When Miliband published a new edition of the book in 1972, he rejected the idea that Labour might one day become “a party seriously concerned with socialist change.” There was, he acknowledged, no other left-wing organization capable of challenging Labour’s dominant position. But that was “no reason for resigned acceptance or for the perpetuation of hopes which have no basis in political reality.” The first step toward building an alternative force would be “the dissipation of paralysing illusions about the true purpose and role of the Labour Party.”
While Parliamentary Socialism was a hugely influential book, its political conclusions went firmly against the grain.

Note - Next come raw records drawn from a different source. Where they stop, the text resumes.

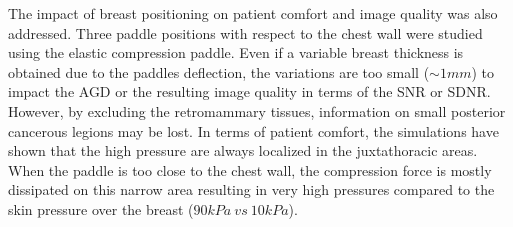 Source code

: The impact of breast positioning on patient comfort and image quality was also addressed. Three paddle positions with respect to the chest wall were studied using the elastic compression paddle. Even if a variable breast thickness is obtained due to the paddles deflection, the variations are too small ($\sim 1mm$) to impact the AGD or the resulting image quality in terms of the SNR or SDNR. However, by excluding the retromammary tissues, information on small posterior cancerous legions may be lost. In terms of patient comfort, the simulations have shown that the high pressure are always localized in the juxtathoracic areas. When the paddle is too close to the chest wall, the compression force is mostly dissipated on this narrow area resulting in very high pressures compared to the skin pressure over the breast ($90kPa\ vs\ 10kPa$).
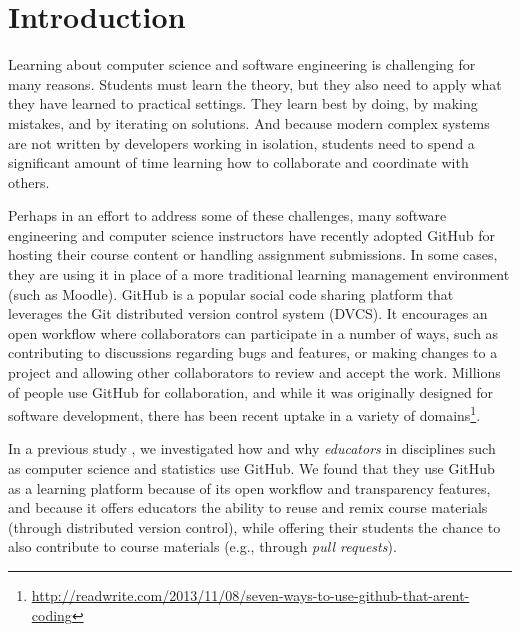 \section{Introduction}


Learning about computer science and software engineering is challenging for many reasons. Students must learn the theory, but they also need to apply what they have learned to practical settings. They learn best by doing, by making mistakes, and by iterating on solutions. And because modern complex systems are not written by developers working in isolation, students need to spend a significant amount of time learning how to collaborate and coordinate with others.

Perhaps in an effort to address some of these challenges, many software engineering and computer science instructors have recently adopted GitHub for hosting their course content or handling assignment submissions. In some cases, they are using it in place of a more traditional learning management environment (such as Moodle).
%
GitHub is a popular social code sharing platform that leverages the Git distributed version control system (DVCS). It encourages an open workflow where collaborators can participate in a number of ways, such as contributing to discussions regarding bugs and features, or making changes to a project and allowing other collaborators to review and accept the work. Millions of people use GitHub for collaboration, and while it was originally designed for software development, there has been recent uptake in a variety of domains\footnote{\url{http://readwrite.com/2013/11/08/seven-ways-to-use-github-that-arent-coding}}.

In a previous study \cite{zagalsky2015emergence}, we investigated how and why \emph{educators} in disciplines such as computer science and statistics use GitHub. We found that they use GitHub as a learning platform because of its open workflow and transparency features, and because it offers educators the ability to reuse and remix course materials (through distributed version control), while offering their students the chance to also contribute to course materials (e.g., through \emph{pull requests}).

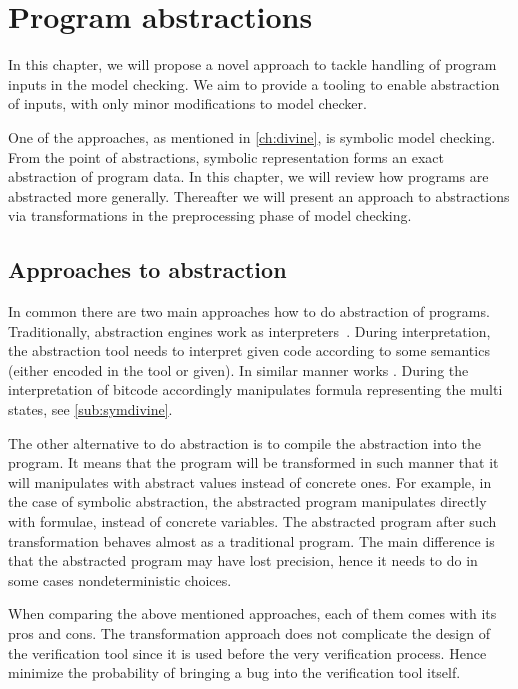 \chapter{Program abstractions}\label{ch:abstraction}

In this chapter, we will propose a novel approach to tackle
handling of program inputs in the model checking. We aim to provide a tooling to
enable abstraction of inputs, with only minor modifications to model checker.

One of the approaches, as mentioned in \autoref{ch:divine}, is symbolic model checking.
From the point of abstractions, symbolic representation forms an exact abstraction
of program data. In this chapter, we will review how programs are abstracted more generally.
Thereafter we will present an approach to abstractions via transformations
in the preprocessing phase of model checking.

\section{Approaches to abstraction}

In common there are two main approaches how to do abstraction of programs.
Traditionally, abstraction engines work as interpreters~\cite{Cousot79}. During
interpretation, the abstraction tool needs to interpret given code according
to some semantics (either encoded in the tool or given). In similar manner works
\SymDIVINE. During the interpretation of \LLVM bitcode \SymDIVINE accordingly
manipulates formula representing the multi states, see \autoref{sub:symdivine}.

The other alternative to do abstraction is to compile the abstraction into the
program. It means that the program will be transformed in such manner that it will
manipulates with abstract values instead of concrete ones. For example, in the
case of symbolic abstraction, the abstracted program manipulates directly with
formulae, instead of concrete variables. The abstracted program after such
transformation behaves almost as a traditional program. The main difference is
that the abstracted program may have lost precision, hence it needs to do
in some cases nondeterministic choices.

When comparing the above mentioned approaches, each of them comes with its pros
and cons. The transformation approach does not complicate the design of the
verification tool since it is used before the very verification process. Hence
minimize the probability of bringing a bug into the verification tool itself.

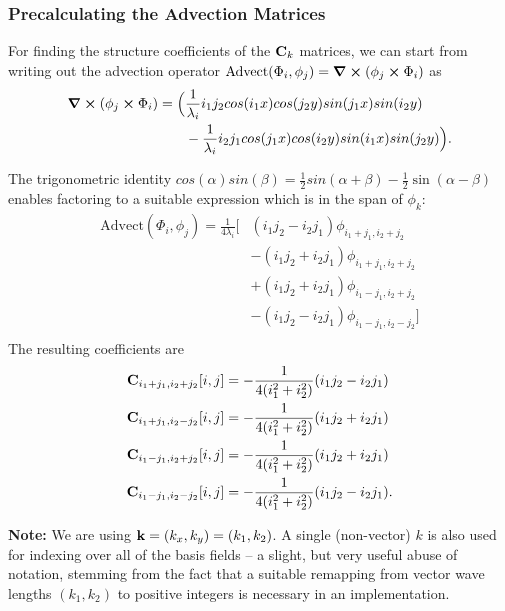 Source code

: \subsubsection*{Precalculating the Advection Matrices}
For finding the structure coefficients of the $\vb{C}_k$ matrices, we can start
from writing out the advection operator $\text{Advect}(\Phi_i, \phi_j)
= \curl(\phi_j \cross \Phi_i)$ as
\begin{align*}
\curl(\phi_j \cross \Phi_i) = \Big(
    &\frac{1}{\lambda_i}i_1j_2cos(i_1x)cos(j_2y)sin(j_1x)sin(i_2y)\\
    &-\frac{1}{\lambda_i}i_2j_1cos(j_1x)cos(i_2y)sin(i_1x)sin(j_2y)
\Big).
\end{align*}


The trigonometric identity $cos(\alpha)sin(\beta)
= \frac{1}{2}sin(\alpha+\beta)-\frac{1}{2}\sin(\alpha-\beta)$ enables factoring
to a suitable expression which is in the span of ${\phi_k}$:
\begin{align*}
\text{Advect}(\Phi_i,\phi_j)= \frac{1}{4\lambda_{i}}
    \Big[&(i_1 j_2 - i_2 j_1)\phi_{i_1+j_1, i_2+j_2}\\
     &-(i_1 j_2 + i_2 j_1)\phi_{i_1+j_1, i_2+j_2}\\
     &+(i_1 j_2 + i_2 j_1)\phi_{i_1-j_1, i_2+j_2}\\
     &-(i_1 j_2 - i_2 j_1)\phi_{i_1-j_1, i_2-j_2}\Big]\\
\end{align*}
The resulting coefficients are
\begin{align*}
    \vb{C}_{i_1+j_1,i_2+j_2}[i,j] &= -\frac{1}{4(i_1^2 + i_2^2)}(i_1j_2-i_2j_1)\\
    \vb{C}_{i_1+j_1,i_2-j_2}[i,j] &= -\frac{1}{4(i_1^2 + i_2^2)}(i_1j_2+i_2j_1)\\
    \vb{C}_{i_1-j_1,i_2+j_2}[i,j] &= -\frac{1}{4(i_1^2 + i_2^2)}(i_1j_2+i_2j_1)\\
    \vb{C}_{i_1-j_1,i_2-j_2}[i,j] &= -\frac{1}{4(i_1^2 + i_2^2)}(i_1j_2-i_2j_1).\\
\end{align*}

\textbf{Note:} We are using $\vb{k} = (k_x, k_y) = (k_1, k_2)$. A single
(non-vector) $k$ is also used for indexing over all of the basis fields --
a slight, but very useful abuse of notation, stemming from the fact that
a suitable remapping from vector wave lengths $(k_1, k_2)$ to positive integers
is necessary in an implementation.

In a response to Miliband, Ken Coates insisted that the future of the British left would have to pass through the Labour Party, one way or another: “Once the workers’ movement in any country has developed its organizations, these bodies will always stand between the articulation of any new ideas and their realization. Unless the mass organizations can be won over, or seriously divided in the course of an attempt to win them over, they will effectively bar the way to the emergence of any alternative.”
That was the perspective that guided the vast majority of socialists in Britain for the next decade, as the Labour left grouped around Tony Benn launched an unprecedented challenge to the party establishment. By 1983, even Ralph Miliband was starting to wonder if his earlier judgment had been too hasty: “They have a long way to go, with many large obstacles on the way. But it is obvious that I underestimated how great was the challenge which the new activists would be able to pose to their leaders.” For Miliband, the question of Labour’s future development was now “more open than I had believed.”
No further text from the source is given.